Baby Blue who had so much fun playing in the dog food dish that it looked like it exploded all over my kitchen! Did I put the dish out of her reach? No. I would watch her run and jump and chase the pieces of dog food that skittered across the floor as she batted them around and I would smile. After a while I’d say, “Baby Blue!” and pretend to be mad.



“Meow!” she’d answer all innocent like. Baby Blue always knew her name and she always answered. And I would clean up her mess and wait until the next time it exploded.

We fell in love with Baby Blue in the summer of 2010. When it was time to leave our Mountain Home, we took Baby Blue with us and I’ve never been sorry. Well, maybe a little, but I’ll tell you about that later.

We packed our RV and loaded our pets and Baby Blue took to the travelin’ life right off. I looked back and there she lay as peaceful and contented to be with us as you please.



Baby Blue has brought so much laughter into our life and it was just Baby Blue being Baby Blue.

Anything new brought into the house she thought was hers. Most recently was Mike’s little scooty shop chair.



And if something is left out of place, she will also claim that. I was working on some crocheting projects and I left a bag of material on the floor and went someplace with Mike. When we got back and walked in the door, there was Baby Blue climbing out of my bag.
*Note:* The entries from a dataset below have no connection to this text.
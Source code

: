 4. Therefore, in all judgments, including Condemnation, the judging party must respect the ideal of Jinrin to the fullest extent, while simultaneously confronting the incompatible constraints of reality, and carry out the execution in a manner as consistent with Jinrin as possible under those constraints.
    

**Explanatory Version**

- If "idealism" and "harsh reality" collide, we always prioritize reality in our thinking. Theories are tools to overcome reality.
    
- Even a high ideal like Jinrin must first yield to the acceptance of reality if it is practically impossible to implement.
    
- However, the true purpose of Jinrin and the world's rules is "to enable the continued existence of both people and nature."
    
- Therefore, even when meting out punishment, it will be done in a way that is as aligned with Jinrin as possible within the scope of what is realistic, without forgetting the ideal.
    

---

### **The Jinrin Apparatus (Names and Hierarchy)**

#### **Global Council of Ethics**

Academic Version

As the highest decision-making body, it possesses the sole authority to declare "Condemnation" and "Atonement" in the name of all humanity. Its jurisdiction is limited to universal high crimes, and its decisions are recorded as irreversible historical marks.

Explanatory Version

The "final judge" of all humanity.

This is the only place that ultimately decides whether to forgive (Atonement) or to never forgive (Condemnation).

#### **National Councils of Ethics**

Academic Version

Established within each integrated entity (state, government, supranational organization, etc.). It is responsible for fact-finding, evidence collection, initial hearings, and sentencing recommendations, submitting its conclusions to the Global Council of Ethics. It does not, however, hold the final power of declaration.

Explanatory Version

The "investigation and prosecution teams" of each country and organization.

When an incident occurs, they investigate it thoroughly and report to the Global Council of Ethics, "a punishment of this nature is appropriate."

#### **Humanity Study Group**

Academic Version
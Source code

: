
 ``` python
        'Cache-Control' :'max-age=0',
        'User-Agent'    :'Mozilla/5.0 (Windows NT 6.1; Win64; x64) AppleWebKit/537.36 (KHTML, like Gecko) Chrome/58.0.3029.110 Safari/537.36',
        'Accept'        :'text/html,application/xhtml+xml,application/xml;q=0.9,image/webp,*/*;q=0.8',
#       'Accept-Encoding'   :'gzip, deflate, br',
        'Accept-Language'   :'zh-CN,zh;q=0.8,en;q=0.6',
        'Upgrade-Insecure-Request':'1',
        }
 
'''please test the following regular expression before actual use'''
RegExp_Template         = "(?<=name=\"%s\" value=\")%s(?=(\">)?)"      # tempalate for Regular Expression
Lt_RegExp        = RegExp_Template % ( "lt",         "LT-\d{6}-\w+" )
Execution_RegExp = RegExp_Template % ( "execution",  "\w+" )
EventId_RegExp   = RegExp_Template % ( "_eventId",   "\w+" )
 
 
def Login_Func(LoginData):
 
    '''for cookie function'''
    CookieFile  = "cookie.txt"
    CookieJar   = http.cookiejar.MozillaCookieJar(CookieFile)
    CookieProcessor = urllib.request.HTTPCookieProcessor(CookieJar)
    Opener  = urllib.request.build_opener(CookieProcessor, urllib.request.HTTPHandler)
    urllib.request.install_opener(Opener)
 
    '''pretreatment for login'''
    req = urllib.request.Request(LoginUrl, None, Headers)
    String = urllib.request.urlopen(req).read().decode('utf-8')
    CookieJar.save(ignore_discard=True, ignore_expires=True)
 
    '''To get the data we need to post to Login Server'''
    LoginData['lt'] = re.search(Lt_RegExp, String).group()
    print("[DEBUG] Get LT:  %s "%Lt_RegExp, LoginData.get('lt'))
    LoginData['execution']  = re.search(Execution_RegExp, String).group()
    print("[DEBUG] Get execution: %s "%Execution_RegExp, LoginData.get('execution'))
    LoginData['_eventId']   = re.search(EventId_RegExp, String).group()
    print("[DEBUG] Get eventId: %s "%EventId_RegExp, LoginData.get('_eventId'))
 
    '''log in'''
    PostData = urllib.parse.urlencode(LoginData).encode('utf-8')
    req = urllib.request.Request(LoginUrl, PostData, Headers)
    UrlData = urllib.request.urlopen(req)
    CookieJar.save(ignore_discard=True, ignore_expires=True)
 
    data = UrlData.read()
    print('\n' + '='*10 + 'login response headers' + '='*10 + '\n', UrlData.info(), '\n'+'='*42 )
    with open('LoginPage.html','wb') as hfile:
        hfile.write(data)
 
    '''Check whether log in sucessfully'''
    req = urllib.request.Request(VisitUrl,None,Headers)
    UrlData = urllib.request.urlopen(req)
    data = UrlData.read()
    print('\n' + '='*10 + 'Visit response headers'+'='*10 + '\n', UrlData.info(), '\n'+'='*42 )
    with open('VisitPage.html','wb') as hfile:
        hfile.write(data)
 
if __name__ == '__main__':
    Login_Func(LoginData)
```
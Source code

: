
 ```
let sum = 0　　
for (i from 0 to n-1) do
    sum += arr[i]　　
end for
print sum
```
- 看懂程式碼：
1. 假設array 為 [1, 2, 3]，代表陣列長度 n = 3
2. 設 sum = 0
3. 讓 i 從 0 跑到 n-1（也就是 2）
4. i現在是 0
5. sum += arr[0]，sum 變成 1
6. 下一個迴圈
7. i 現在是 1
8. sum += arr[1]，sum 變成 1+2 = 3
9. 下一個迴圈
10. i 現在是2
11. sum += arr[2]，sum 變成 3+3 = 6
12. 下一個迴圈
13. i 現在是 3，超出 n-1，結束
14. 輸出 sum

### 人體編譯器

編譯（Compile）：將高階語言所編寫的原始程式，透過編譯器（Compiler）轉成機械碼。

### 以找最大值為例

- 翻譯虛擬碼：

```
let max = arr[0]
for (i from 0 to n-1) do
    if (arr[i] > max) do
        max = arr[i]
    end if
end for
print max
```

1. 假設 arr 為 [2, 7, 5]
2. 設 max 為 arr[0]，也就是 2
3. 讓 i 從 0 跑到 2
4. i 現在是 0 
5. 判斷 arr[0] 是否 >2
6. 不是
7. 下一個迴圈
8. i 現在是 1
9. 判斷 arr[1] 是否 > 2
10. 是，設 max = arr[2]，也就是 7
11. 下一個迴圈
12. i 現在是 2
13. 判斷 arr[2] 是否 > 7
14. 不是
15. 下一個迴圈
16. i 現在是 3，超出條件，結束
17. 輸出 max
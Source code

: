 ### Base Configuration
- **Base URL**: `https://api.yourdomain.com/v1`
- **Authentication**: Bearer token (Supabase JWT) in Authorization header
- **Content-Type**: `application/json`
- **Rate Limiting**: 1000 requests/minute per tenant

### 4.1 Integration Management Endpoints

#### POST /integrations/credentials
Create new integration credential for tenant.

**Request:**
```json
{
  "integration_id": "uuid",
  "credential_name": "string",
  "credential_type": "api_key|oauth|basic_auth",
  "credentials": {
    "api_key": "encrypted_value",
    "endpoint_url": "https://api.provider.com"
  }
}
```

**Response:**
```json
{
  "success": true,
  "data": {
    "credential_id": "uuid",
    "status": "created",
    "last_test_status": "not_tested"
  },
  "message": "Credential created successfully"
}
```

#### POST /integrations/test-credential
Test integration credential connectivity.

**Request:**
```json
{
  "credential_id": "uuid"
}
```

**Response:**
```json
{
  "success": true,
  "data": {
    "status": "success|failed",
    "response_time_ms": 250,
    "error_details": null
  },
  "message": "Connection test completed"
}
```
But in her defense, we found out - quite accidentally - that Baby Blue was mostly blind and had been born that way. She was probably leaving her scent on things so she knew where things were.

I am sad for our little grandson Andrew. At three he has always known Baby Blue and calls her his Baby Blue.

Baby Blue was always very tolerant of Andrew and never scratched or bit him and most times she never ran away from him even when she could have.

“Mimi, call my Baby Blue,” Andrew, tapping my leg to get my attention, asked of me.

“Baby Baby Blue where are you,” I would sing to the tune of Scooby Doo.

“Meow!” she answered and came out from under the RV.

“My Baby Blue!” Andrew exclaims joyfully and scoops her up. But Andrew is three. He thinks everything is his, and in this case, I think he’s right.



Baby Blue always tickled me with the unexpected places she would choose to lay.

Like Andrews toy box.



“Look at your Baby Blue,” I said to Andrew and grabbed my camera. Andrew looked and saw and climbed in the tub beside Baby Blue but I missed the shot.

Most recently I discovered Baby Blue had climbed into the schefflera pot and peeked out at me as I took her picture.



“What wouldn’t you miss about Baby Blue?” you ask.

She would get some sinus thing and sneeze snot all over the place. More so when she was younger and not so often these last couple of years. I would wipe her nose for her whenever I could but I wasn’t always around when she sneezed and I’d end up cleaning snot, sometimes dried! - from floors and walls. That wasn’t all that much fun, but I would do it all again for a hundred years or more to have her back. She was a good cat.

And so another day passes. This one being nothing like the one I imagined I was going to have.